I've recently completed two books, Robert Novak's memoir, The Prince of Darkness, and Thomas Fleming's take on World War I, The Illusion of Victory. Both are good reads.
Novak, an "insider" columnist and TV personality who has gotten more conservative over the years, offers a candid account of the people he's worked with and written about. Refreshingly, Novak is candid about his mistakes as well as the many fools (as he sees it) whom he has had to suffer more or less gladly. He's particularly merciless to Jimmy Carter, whom he calls an inveterate liar, and John McLaughlin, the chat-show host, whose vanity, according to Novak, knows no bounds.

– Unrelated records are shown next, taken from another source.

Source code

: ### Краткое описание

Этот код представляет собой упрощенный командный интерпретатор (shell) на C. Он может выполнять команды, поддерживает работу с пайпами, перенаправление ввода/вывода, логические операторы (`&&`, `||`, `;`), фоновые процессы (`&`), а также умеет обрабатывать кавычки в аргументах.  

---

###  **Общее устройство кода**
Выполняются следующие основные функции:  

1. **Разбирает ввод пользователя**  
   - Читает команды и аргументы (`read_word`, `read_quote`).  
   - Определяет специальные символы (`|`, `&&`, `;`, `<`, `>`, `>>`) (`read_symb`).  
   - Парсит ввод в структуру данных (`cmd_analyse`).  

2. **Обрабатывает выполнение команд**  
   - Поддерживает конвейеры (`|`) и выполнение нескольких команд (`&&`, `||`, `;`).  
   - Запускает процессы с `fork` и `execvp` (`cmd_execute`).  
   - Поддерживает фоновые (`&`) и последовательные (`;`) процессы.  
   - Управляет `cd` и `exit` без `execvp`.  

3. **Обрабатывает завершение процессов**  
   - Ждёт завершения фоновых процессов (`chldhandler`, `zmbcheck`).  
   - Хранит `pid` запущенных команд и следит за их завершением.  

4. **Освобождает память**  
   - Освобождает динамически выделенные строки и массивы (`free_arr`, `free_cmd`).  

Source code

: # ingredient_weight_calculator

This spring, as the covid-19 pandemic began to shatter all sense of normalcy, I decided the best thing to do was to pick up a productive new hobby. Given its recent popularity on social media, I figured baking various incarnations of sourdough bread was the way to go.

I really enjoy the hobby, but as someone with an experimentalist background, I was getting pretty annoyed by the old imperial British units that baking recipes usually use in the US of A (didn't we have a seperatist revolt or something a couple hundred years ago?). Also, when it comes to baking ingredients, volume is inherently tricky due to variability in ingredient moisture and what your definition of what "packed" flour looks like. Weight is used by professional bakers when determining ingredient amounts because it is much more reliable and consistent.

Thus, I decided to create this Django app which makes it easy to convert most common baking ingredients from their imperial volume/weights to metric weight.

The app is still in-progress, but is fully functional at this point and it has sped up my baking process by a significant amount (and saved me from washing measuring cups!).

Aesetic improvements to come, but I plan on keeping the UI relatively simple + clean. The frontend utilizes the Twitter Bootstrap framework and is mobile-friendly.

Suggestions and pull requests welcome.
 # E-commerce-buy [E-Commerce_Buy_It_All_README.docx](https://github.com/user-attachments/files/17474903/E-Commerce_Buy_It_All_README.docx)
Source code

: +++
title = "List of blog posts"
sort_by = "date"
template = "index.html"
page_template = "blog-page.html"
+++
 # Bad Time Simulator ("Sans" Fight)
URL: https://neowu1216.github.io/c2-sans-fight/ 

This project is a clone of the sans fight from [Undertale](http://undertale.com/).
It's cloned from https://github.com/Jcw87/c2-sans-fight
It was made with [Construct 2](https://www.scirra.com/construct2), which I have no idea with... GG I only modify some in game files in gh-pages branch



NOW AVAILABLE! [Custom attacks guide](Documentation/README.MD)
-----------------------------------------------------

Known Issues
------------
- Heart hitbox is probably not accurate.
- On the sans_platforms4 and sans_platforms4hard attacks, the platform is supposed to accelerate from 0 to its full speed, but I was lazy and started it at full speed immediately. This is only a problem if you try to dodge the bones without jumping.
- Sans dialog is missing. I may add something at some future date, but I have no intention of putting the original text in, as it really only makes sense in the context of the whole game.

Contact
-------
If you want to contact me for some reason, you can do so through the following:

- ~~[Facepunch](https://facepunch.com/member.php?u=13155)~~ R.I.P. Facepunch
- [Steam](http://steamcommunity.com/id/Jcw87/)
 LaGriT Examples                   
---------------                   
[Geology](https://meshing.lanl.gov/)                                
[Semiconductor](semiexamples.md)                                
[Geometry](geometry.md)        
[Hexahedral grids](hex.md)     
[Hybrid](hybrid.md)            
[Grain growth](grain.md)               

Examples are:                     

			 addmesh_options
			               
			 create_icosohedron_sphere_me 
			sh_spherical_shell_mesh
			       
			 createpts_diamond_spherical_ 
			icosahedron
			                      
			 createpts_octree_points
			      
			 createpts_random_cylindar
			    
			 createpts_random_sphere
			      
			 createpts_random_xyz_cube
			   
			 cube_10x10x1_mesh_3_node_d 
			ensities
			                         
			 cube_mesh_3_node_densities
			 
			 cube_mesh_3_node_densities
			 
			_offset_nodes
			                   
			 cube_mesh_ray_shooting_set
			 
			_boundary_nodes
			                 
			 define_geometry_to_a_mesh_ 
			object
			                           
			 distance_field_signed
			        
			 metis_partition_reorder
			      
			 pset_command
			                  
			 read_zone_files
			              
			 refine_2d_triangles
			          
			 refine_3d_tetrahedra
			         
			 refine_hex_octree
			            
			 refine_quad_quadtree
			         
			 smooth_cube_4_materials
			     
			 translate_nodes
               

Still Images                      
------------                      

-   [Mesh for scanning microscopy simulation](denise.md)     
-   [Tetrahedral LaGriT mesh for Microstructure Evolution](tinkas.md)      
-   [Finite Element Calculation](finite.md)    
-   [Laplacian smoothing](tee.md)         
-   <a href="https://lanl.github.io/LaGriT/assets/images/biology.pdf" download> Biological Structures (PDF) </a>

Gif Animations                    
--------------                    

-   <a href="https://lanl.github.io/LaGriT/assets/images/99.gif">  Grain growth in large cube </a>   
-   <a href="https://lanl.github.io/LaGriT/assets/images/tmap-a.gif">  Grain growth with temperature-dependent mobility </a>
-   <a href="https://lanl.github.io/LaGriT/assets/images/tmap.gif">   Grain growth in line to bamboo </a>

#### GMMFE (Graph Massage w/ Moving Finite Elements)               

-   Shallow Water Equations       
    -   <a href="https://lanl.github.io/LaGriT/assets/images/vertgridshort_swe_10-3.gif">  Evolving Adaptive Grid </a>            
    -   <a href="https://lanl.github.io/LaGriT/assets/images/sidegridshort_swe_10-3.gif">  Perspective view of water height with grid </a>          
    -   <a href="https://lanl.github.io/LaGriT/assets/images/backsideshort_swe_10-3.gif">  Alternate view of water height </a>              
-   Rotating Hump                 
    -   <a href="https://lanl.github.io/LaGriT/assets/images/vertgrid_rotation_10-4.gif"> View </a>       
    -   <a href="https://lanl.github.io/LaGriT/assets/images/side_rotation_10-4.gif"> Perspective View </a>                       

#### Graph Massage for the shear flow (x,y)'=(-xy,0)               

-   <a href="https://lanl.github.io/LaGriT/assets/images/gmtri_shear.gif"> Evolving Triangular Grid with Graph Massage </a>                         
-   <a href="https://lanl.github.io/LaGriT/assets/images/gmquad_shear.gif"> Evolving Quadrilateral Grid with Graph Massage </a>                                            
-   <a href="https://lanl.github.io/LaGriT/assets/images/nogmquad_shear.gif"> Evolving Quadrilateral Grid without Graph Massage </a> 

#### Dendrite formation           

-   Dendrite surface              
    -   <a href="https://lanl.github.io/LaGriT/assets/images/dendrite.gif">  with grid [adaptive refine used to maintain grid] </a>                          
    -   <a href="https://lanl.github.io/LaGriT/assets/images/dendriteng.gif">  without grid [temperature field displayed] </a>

Novak also describes his conversion to Catholicism in a rather matter-of-fact way, and regularly discusses his income, an unusual bit of candor in an autobiography, but interesting nonetheless--what do the chattering classes live on?
The book is remarkably open and honest, and very much a book by a reporter, rather prosaic, full of detail, and invariably interesting.
Fleming, who's a bit of an ideologue when he writes for Chronicles, a very paleoconservative rag, writes as a historican. On display are the courage and innocence of the doughboys who were drafted to die in the fields of France, and of Robert LaFollette, who courageously opposed the war. The preeminent role is played, however, by the horrid Woodrow Wilson, whose sanctimony, inflexibility, and vanity contributed so much to the disastrous outcome of the war, as well as to the atmosphere of repression that dominated the country and echoes to this day.